Prime Minister Liz Truss lifts fracking ban to deal with energy crisis
New Prime Minister Liz Truss has reversed the ban on fracking as part of her plan to tackle the energy crisis.
Speaking in Parliament, the prime minister said the ban on shale gas production would be lifted in England, meaning production could begin in as little as six months.
The ban had been introduced in 2019 following concerns over a series of earth tremors in Lancashire, by green groups and locals.
Ms Truss told the House of Commons: “We will end the moratorium on extracting our huge reserves of shale – which could get gas flowing as soon as six months – where there is local support for it.”

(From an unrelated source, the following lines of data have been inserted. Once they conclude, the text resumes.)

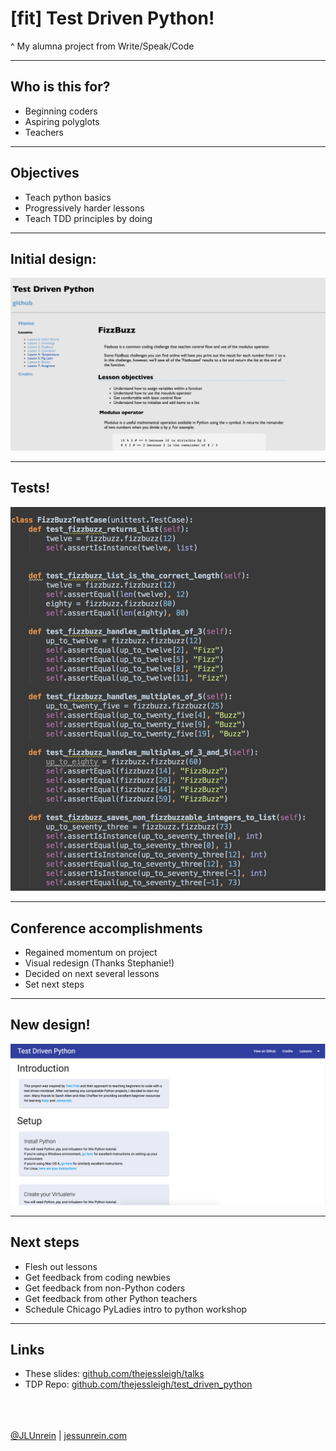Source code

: # [fit] Test Driven Python!

^ My alumna project from Write/Speak/Code

---

## Who is this for?
- Beginning coders
- Aspiring polyglots
- Teachers

---

## Objectives
- Teach python basics
- Progressively harder lessons
- Teach TDD principles by doing

---
## Initial design:
 
![inline](assets/TDP1.png)

---

## Tests!

![inline](assets/tdp_tests.png)

---

## Conference accomplishments

- Regained momentum on project
- Visual redesign (Thanks Stephanie!)
- Decided on next several lessons
- Set next steps

---

## New design!

![inline](assets/tdp_redesign.png)

---

## Next steps

- Flesh out lessons
- Get feedback from coding newbies
- Get feedback from non-Python coders
- Get feedback from other Python teachers
- Schedule Chicago PyLadies intro to python workshop

---

## Links

- These slides: [github.com/thejessleigh/talks](https://github.com/thejessleigh/talks/tree/master/python_talks/tdp)
- TDP Repo: [github.com/thejessleigh/test\_driven\_python](https://github.com/thejessleigh/test_driven_python)

<br><br><br>
[@JLUnrein](https://twitter.com/JLUnrein) | [jessunrein.com](http://jessunrein.com)
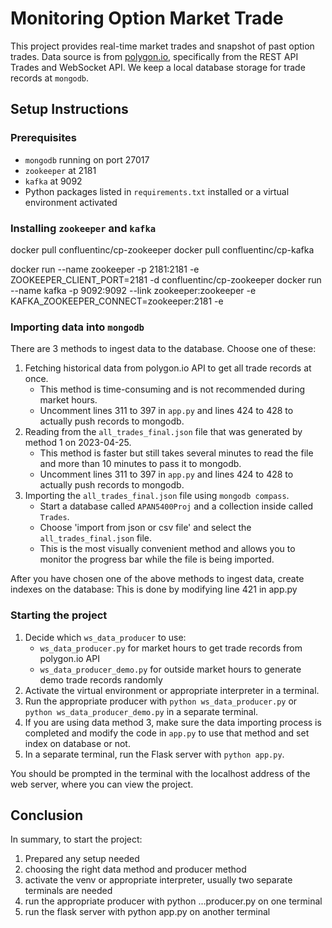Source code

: # Monitoring Option Market Trade

This project provides real-time market trades and snapshot of past option trades. Data source is from [polygon.io](https://polygon.io/), specifically from the REST API Trades and WebSocket API. We keep a local database storage for trade records at `mongodb`. 

## Setup Instructions

### Prerequisites

- `mongodb` running on port 27017
- `zookeeper` at 2181
- `kafka` at 9092
- Python packages listed in `requirements.txt` installed or a virtual environment activated

### Installing `zookeeper` and `kafka`
docker pull confluentinc/cp-zookeeper
docker pull confluentinc/cp-kafka

docker run --name zookeeper -p 2181:2181 -e ZOOKEEPER_CLIENT_PORT=2181 -d confluentinc/cp-zookeeper
docker run --name kafka -p 9092:9092 --link zookeeper:zookeeper -e KAFKA_ZOOKEEPER_CONNECT=zookeeper:2181 -e 


### Importing data into `mongodb`

There are 3 methods to ingest data to the database. Choose one of these:

1. Fetching historical data from polygon.io API to get all trade records at once.
   - This method is time-consuming and is not recommended during market hours.
   - Uncomment lines 311 to 397 in `app.py` and lines 424 to 428 to actually push records to mongodb.
2. Reading from the `all_trades_final.json` file that was generated by method 1 on 2023-04-25.
   - This method is faster but still takes several minutes to read the file and more than 10 minutes to pass it to mongodb.
   - Uncomment lines 311 to 397 in `app.py` and lines 424 to 428 to actually push records to mongodb.
3. Importing the `all_trades_final.json` file using `mongodb compass`.
   - Start a database called `APAN5400Proj` and a collection inside called `Trades`.
   - Choose 'import from json or csv file' and select the `all_trades_final.json` file.
   - This is the most visually convenient method and allows you to monitor the progress bar while the file is being imported.

After you have chosen one of the above methods to ingest data, create indexes on the database:
This is done by modifying line 421 in app.py 

### Starting the project

1. Decide which `ws_data_producer` to use:
   - `ws_data_producer.py` for market hours to get trade records from polygon.io API
   - `ws_data_producer_demo.py` for outside market hours to generate demo trade records randomly
2. Activate the virtual environment or appropriate interpreter in a terminal.
3. Run the appropriate producer with `python ws_data_producer.py` or `python ws_data_producer_demo.py` in a separate terminal.
4. If you are using data method 3, make sure the data importing process is completed and modify the code in `app.py` to use that method and set index on database or not.
5. In a separate terminal, run the Flask server with `python app.py`.

You should be prompted in the terminal with the localhost address of the web server, where you can view the project.

## Conclusion

In summary, to start the project:

1. Prepared any setup needed
2. choosing the right data method and producer method
3. activate the venv or appropriate interpreter, usually two separate terminals are needed
4. run the appropriate producer with python ...producer.py on one terminal
5. run the flask server with python app.py on another terminal

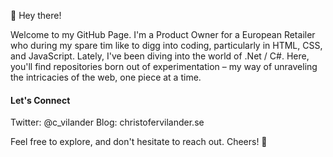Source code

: 👋 Hey there!

Welcome to my GitHub Page. I'm a Product Owner for a European Retailer who during my spare tim like to digg into coding, particularly in HTML, CSS, and JavaScript. Lately, I've been diving into the world of .Net / C#. Here, you'll find repositories born out of experimentation – my way of unraveling the intricacies of the web, one piece at a time.

#### Let's Connect
Twitter: @c_vilander 
Blog: christofervilander.se

Feel free to explore, and don't hesitate to reach out. Cheers! 🚀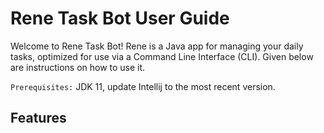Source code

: # Rene Task Bot User Guide

Welcome to Rene Task Bot!
Rene is a Java app for managing your daily tasks, optimized for use via a Command Line Interface (CLI). Given below are instructions on how to use it.

`Prerequisites:` JDK 11, update Intellij to the most recent version.

## Features
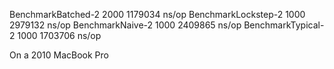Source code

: BenchmarkBatched-2          2000           1179034 ns/op
BenchmarkLockstep-2         1000           2979132 ns/op
BenchmarkNaive-2            1000           2409865 ns/op
BenchmarkTypical-2          1000           1703706 ns/op

On a 2010 MacBook Pro
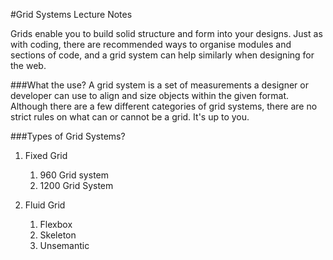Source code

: #Grid Systems Lecture Notes

Grids enable you to build solid structure and form into your designs. Just as with coding, there are recommended ways to organise modules and sections of code, and a grid system can help similarly when designing for the web.

###What the use?
A grid system is a set of measurements a designer or developer can use to align and size objects within the given format. Although there are a few different categories of grid systems, there are no strict rules on what can or cannot be a grid. It's up to you.

###Types of Grid Systems?
1. Fixed Grid
	1. 960 Grid system 
	2. 1200 Grid System

2. Fluid Grid
	1. Flexbox
	2. Skeleton
	3. Unsemantic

The energy firm Cuadrilla, which owns the two fracking wells at Preston New Road in Lancashire, had previously been ordered to plug the wells by 30 June.
Liz Truss unveiled her new energy package which means the average UK household will pay no more than £2,500 per year.
The measures will come into effect from 1 October and stay in place for two years.
The package includes the launch of a new oil and gas licensing round, which is expected to lead to more than 100 new licences for fossil fuel extraction from the North Sea.
Labour leader Sir Keir Starmer warned it would not cut bills or strengthen energy security, but would “drive a coach and horses through our efforts to fight the looming climate crisis”.
Russia's invasion of Ukraine pushed energy prices and security to the top of the agenda, prompting calls for the Government to rethink the fracking ban.
In an interview during her campaign to become Prime Minister, Liz Truss said: "I support exploring fracking in parts of the United Kingdom where that can be done."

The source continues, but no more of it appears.